[Source texts of formatted documents]
——

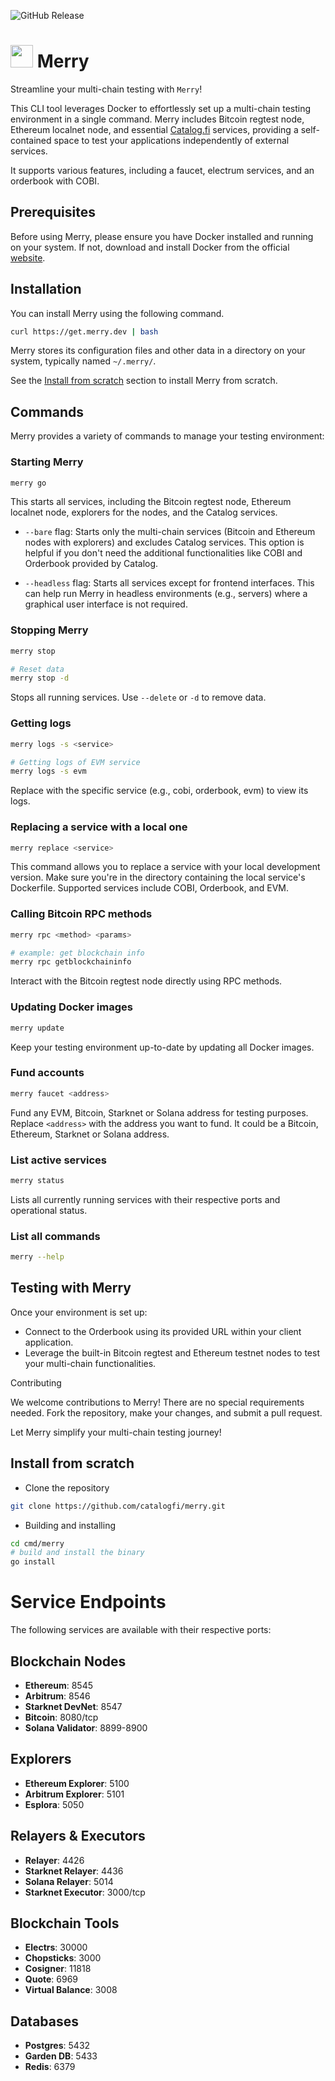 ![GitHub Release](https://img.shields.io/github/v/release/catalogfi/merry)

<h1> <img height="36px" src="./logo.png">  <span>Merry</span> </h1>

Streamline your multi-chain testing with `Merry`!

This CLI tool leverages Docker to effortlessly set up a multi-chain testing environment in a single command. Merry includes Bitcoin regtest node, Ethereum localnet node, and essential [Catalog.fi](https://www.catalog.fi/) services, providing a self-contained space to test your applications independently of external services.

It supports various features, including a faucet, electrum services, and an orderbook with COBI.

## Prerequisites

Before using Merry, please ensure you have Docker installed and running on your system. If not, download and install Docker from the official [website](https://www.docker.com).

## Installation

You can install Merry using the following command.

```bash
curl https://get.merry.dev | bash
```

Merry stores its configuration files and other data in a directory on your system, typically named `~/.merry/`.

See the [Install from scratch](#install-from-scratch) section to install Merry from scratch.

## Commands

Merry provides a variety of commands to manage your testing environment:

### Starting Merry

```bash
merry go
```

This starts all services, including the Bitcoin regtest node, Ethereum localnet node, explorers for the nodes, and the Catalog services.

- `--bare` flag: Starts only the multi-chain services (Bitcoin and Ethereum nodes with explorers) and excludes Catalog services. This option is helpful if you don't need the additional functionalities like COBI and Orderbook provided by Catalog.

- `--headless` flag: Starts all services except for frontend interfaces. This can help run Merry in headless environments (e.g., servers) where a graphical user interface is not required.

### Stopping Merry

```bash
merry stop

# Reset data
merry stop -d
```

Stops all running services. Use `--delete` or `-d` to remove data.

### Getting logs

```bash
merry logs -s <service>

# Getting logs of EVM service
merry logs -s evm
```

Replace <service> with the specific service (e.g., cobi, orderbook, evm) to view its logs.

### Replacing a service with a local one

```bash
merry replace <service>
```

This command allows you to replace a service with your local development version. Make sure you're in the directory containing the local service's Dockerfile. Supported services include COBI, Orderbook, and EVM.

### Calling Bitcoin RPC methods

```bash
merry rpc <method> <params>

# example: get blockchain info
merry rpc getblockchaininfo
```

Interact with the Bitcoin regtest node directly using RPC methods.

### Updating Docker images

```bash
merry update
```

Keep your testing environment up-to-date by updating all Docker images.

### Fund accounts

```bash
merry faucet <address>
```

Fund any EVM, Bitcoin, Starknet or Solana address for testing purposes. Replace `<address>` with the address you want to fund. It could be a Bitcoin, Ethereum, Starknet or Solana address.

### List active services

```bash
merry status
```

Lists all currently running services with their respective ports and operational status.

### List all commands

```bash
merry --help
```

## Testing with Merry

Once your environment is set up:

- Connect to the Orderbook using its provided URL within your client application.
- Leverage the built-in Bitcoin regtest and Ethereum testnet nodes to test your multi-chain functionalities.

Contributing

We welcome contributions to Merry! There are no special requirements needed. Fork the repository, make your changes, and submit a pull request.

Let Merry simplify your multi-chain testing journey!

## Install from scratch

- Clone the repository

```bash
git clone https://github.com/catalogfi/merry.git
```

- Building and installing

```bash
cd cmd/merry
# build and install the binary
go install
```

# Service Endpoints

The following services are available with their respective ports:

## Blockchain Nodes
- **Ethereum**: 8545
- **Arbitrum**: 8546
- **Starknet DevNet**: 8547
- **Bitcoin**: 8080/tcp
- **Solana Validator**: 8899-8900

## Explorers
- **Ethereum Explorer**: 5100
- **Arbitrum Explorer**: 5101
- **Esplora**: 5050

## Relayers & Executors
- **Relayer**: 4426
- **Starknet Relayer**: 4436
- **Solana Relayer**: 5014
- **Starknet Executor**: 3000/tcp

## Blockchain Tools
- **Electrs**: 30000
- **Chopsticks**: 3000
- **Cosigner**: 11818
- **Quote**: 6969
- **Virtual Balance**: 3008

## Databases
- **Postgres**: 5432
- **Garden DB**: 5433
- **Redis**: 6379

——

Within the data above, pick out all lines holding the word "regtest".

This CLI tool leverages Docker to effortlessly set up a multi-chain testing environment in a single command. Merry includes Bitcoin regtest node, Ethereum localnet node, and essential [Catalog.fi](https://www.catalog.fi/) services, providing a self-contained space to test your applications independently of external services.
This starts all services, including the Bitcoin regtest node, Ethereum localnet node, explorers for the nodes, and the Catalog services.
Interact with the Bitcoin regtest node directly using RPC methods.
- Leverage the built-in Bitcoin regtest and Ethereum testnet nodes to test your multi-chain functionalities.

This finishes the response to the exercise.